State Solar Contract Disclosure Requirements
Nate Hausman, Georgena Terry, and Justin Cooper - CESA
A rapidly growing residential solar market has created challenges for solar consumers. With so many households adopting solar and more PV systems installed, there is potential for solar consumer protection issues to emerge. Relatively few people who have invested in solar have been unhappy with their purchases, but even a small number of bad experiences deserves attention.
States have grappled with how to deal with solar consumer protection issues, such as high-pressure sales tactics and misleading projections of consumers’ cost savings. One mechanism states have used is to require certain solar contract disclosures—provisions, statements, or information that must be included in all executed solar contracts. Because solar installation is usually a transactive process between a solar company and a customer, the point of sale (or lease or power purchase agreement) offers a place for states to exercise leverage ensuring customers have access to key information and guarding against misleading or inaccurate sales representations.
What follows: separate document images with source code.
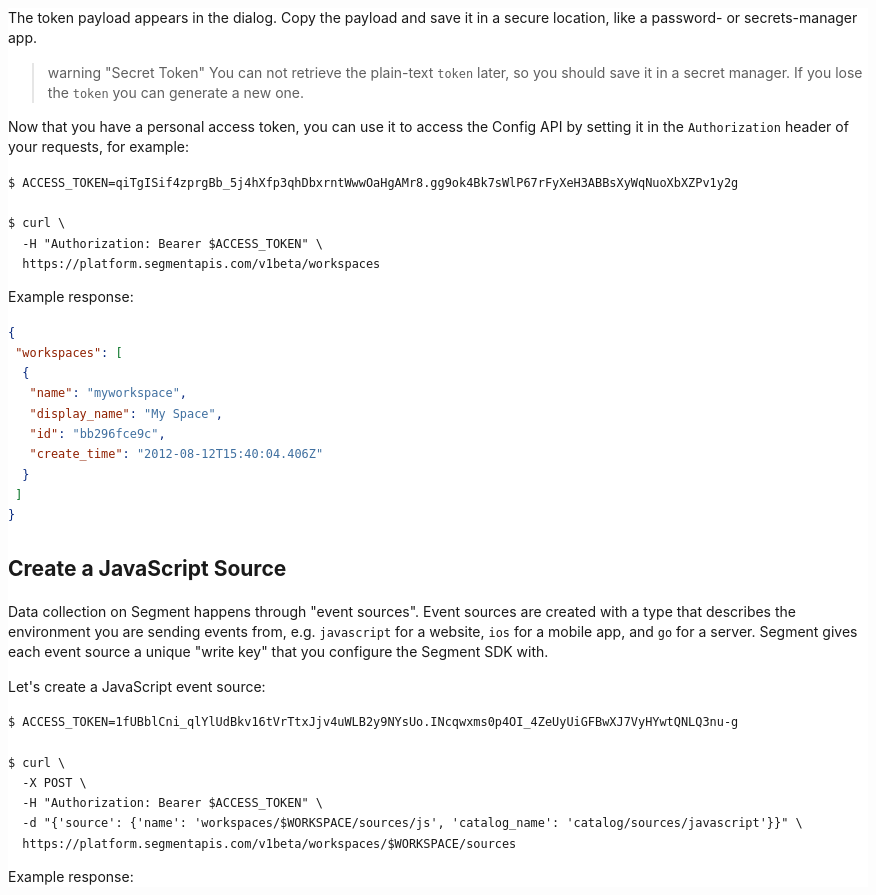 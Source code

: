 The token payload appears in the dialog. Copy the payload and save it in a secure location, like a password- or secrets-manager app.

> warning "Secret Token"
> You can not retrieve the plain-text `token` later, so you should save it in a secret manager. If you lose the `token` you can generate a new one.

Now that you have a personal access token, you can use it to access the Config API by setting it in the `Authorization` header of your requests, for example:

```shell
$ ACCESS_TOKEN=qiTgISif4zprgBb_5j4hXfp3qhDbxrntWwwOaHgAMr8.gg9ok4Bk7sWlP67rFyXeH3ABBsXyWqNuoXbXZPv1y2g

$ curl \
  -H "Authorization: Bearer $ACCESS_TOKEN" \
  https://platform.segmentapis.com/v1beta/workspaces
```

Example response:
```json
{
 "workspaces": [
  {
   "name": "myworkspace",
   "display_name": "My Space",
   "id": "bb296fce9c",
   "create_time": "2012-08-12T15:40:04.406Z"
  }
 ]
}
```

## Create a JavaScript Source

Data collection on Segment happens through "event sources". Event sources are created with a type that describes the environment you are sending events from, e.g. `javascript` for a website, `ios` for a mobile app, and `go` for a server. Segment gives each event source a unique "write key" that you configure the Segment SDK with.

Let's create a JavaScript event source:

```shell
$ ACCESS_TOKEN=1fUBblCni_qlYlUdBkv16tVrTtxJjv4uWLB2y9NYsUo.INcqwxms0p4OI_4ZeUyUiGFBwXJ7VyHYwtQNLQ3nu-g

$ curl \
  -X POST \
  -H "Authorization: Bearer $ACCESS_TOKEN" \
  -d "{'source': {'name': 'workspaces/$WORKSPACE/sources/js', 'catalog_name': 'catalog/sources/javascript'}}" \
  https://platform.segmentapis.com/v1beta/workspaces/$WORKSPACE/sources
```

<span class="example">Example response:</span>
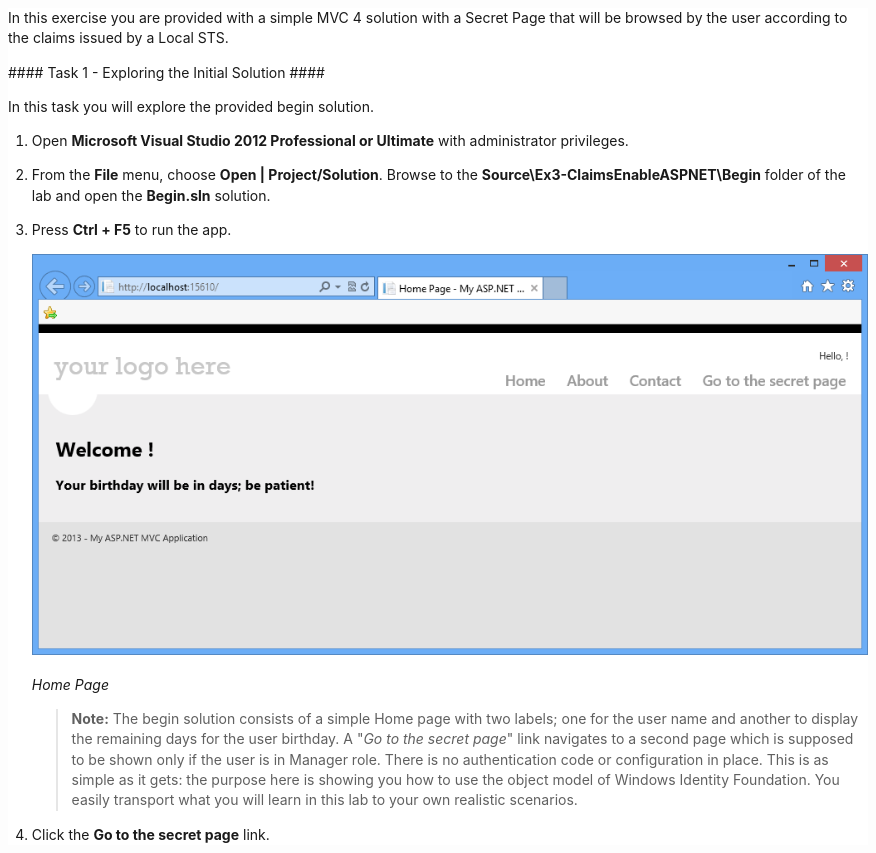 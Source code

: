 In this exercise you are provided with a simple MVC 4 solution with a Secret Page that will be browsed by the user according to the claims issued by a Local STS.

<a name="Ex3Task1" />
#### Task 1 - Exploring the Initial Solution ####

In this task you will explore the provided begin solution.

1. Open **Microsoft Visual Studio 2012 Professional or Ultimate** with administrator privileges.

1. From the **File** menu, choose **Open | Project/Solution**. Browse to the **Source\Ex3-ClaimsEnableASPNET\Begin** folder of the lab and open the **Begin.sln** solution.

1. Press **Ctrl + F5** to run the app.

	![Home Page](Images/home-page.png?raw=true)

	_Home Page_

	> **Note:** The begin solution consists of a simple Home page with two labels; one for the user name and another to display the remaining days for the user birthday. A "_Go to the secret page_" link navigates to a second page which is supposed to be shown only if the user is in Manager role. There is no authentication code or configuration in place. 
	> This is as simple as it gets: the purpose here is showing you how to use the object model of Windows Identity Foundation. You easily transport what you will learn in this lab to your own realistic scenarios.

1. Click the **Go to the secret page** link.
This report examines existing state solar contract disclosure policies and explores the areas of commonality and divergence among these state policies. It traces the development of contract disclosure policies in different states and includes detailed information on the specific provisions that have been adopted by 15 states. It also contains complete copies of 7 states’ disclosure forms.
This report will be an invaluable resource for any state that is considering how to address solar consumer protection. It will also be of interest to a wide range of stakeholders involved with solar development and consumer protection.
Note: Corrections to this report regarding Minnesota were added in October 2018.